_Assigned task_. What is the count of lines below that include "import"? Reply with nothing else.

_Material provided_.

>>

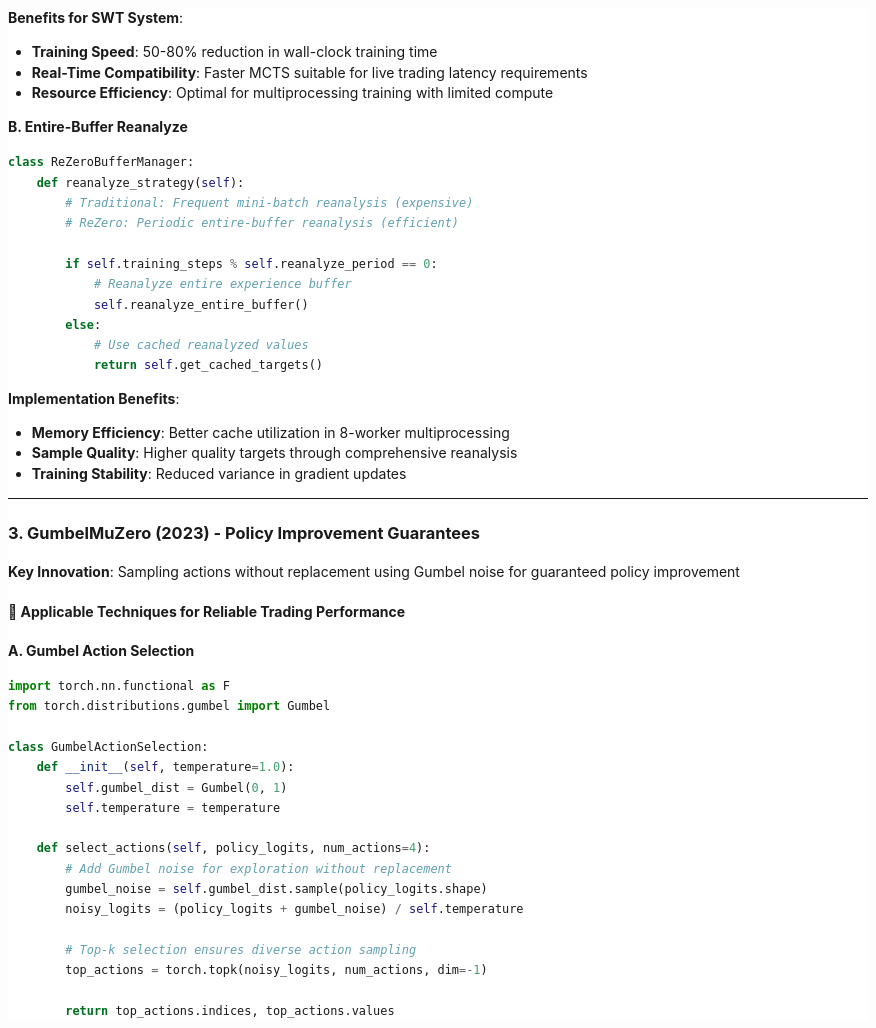 **Benefits for SWT System**:
- **Training Speed**: 50-80% reduction in wall-clock training time
- **Real-Time Compatibility**: Faster MCTS suitable for live trading latency requirements
- **Resource Efficiency**: Optimal for multiprocessing training with limited compute

**B. Entire-Buffer Reanalyze**
```python
class ReZeroBufferManager:
    def reanalyze_strategy(self):
        # Traditional: Frequent mini-batch reanalysis (expensive)
        # ReZero: Periodic entire-buffer reanalysis (efficient)
        
        if self.training_steps % self.reanalyze_period == 0:
            # Reanalyze entire experience buffer
            self.reanalyze_entire_buffer()
        else:
            # Use cached reanalyzed values
            return self.get_cached_targets()
```

**Implementation Benefits**:
- **Memory Efficiency**: Better cache utilization in 8-worker multiprocessing
- **Sample Quality**: Higher quality targets through comprehensive reanalysis
- **Training Stability**: Reduced variance in gradient updates

---

### 3. **GumbelMuZero (2023)** - Policy Improvement Guarantees

**Key Innovation**: Sampling actions without replacement using Gumbel noise for guaranteed policy improvement

#### **🔑 Applicable Techniques for Reliable Trading Performance**

**A. Gumbel Action Selection**
```python
import torch.nn.functional as F
from torch.distributions.gumbel import Gumbel

class GumbelActionSelection:
    def __init__(self, temperature=1.0):
        self.gumbel_dist = Gumbel(0, 1)
        self.temperature = temperature
        
    def select_actions(self, policy_logits, num_actions=4):
        # Add Gumbel noise for exploration without replacement
        gumbel_noise = self.gumbel_dist.sample(policy_logits.shape)
        noisy_logits = (policy_logits + gumbel_noise) / self.temperature
        
        # Top-k selection ensures diverse action sampling
        top_actions = torch.topk(noisy_logits, num_actions, dim=-1)
        
        return top_actions.indices, top_actions.values
```
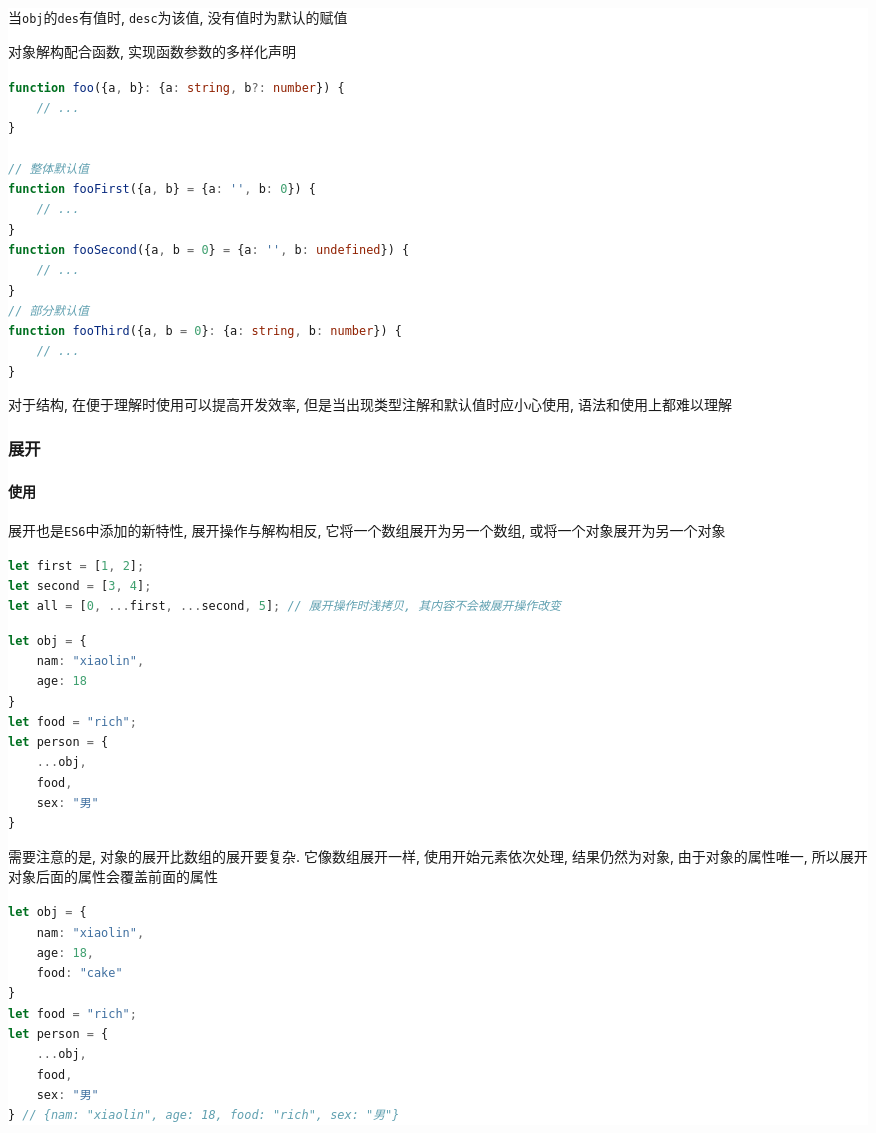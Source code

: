 当`obj`的`des`有值时, `desc`为该值, 没有值时为默认的赋值

对象解构配合函数, 实现函数参数的多样化声明

```typescript
function foo({a, b}: {a: string, b?: number}) {
    // ...
}

// 整体默认值
function fooFirst({a, b} = {a: '', b: 0}) {
    // ...
}
function fooSecond({a, b = 0} = {a: '', b: undefined}) {
    // ...
}
// 部分默认值
function fooThird({a, b = 0}: {a: string, b: number}) {
    // ...
}
```

对于结构, 在便于理解时使用可以提高开发效率, 但是当出现类型注解和默认值时应小心使用, 语法和使用上都难以理解

### 展开

#### 使用

展开也是`ES6`中添加的新特性, 展开操作与解构相反, 它将一个数组展开为另一个数组, 或将一个对象展开为另一个对象

```typescript
let first = [1, 2];
let second = [3, 4];
let all = [0, ...first, ...second, 5]; // 展开操作时浅拷贝, 其内容不会被展开操作改变
```

```typescript
let obj = {
    nam: "xiaolin",
    age: 18
}
let food = "rich";
let person = {
    ...obj,
    food,
    sex: "男"
}
```

需要注意的是, 对象的展开比数组的展开要复杂. 它像数组展开一样, 使用开始元素依次处理, 结果仍然为对象, 由于对象的属性唯一, 所以展开对象后面的属性会覆盖前面的属性

```typescript
let obj = {
    nam: "xiaolin",
    age: 18,
    food: "cake"
}
let food = "rich";
let person = {
    ...obj,
    food,
    sex: "男"
} // {nam: "xiaolin", age: 18, food: "rich", sex: "男"}
```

<<

_Expected output_. 2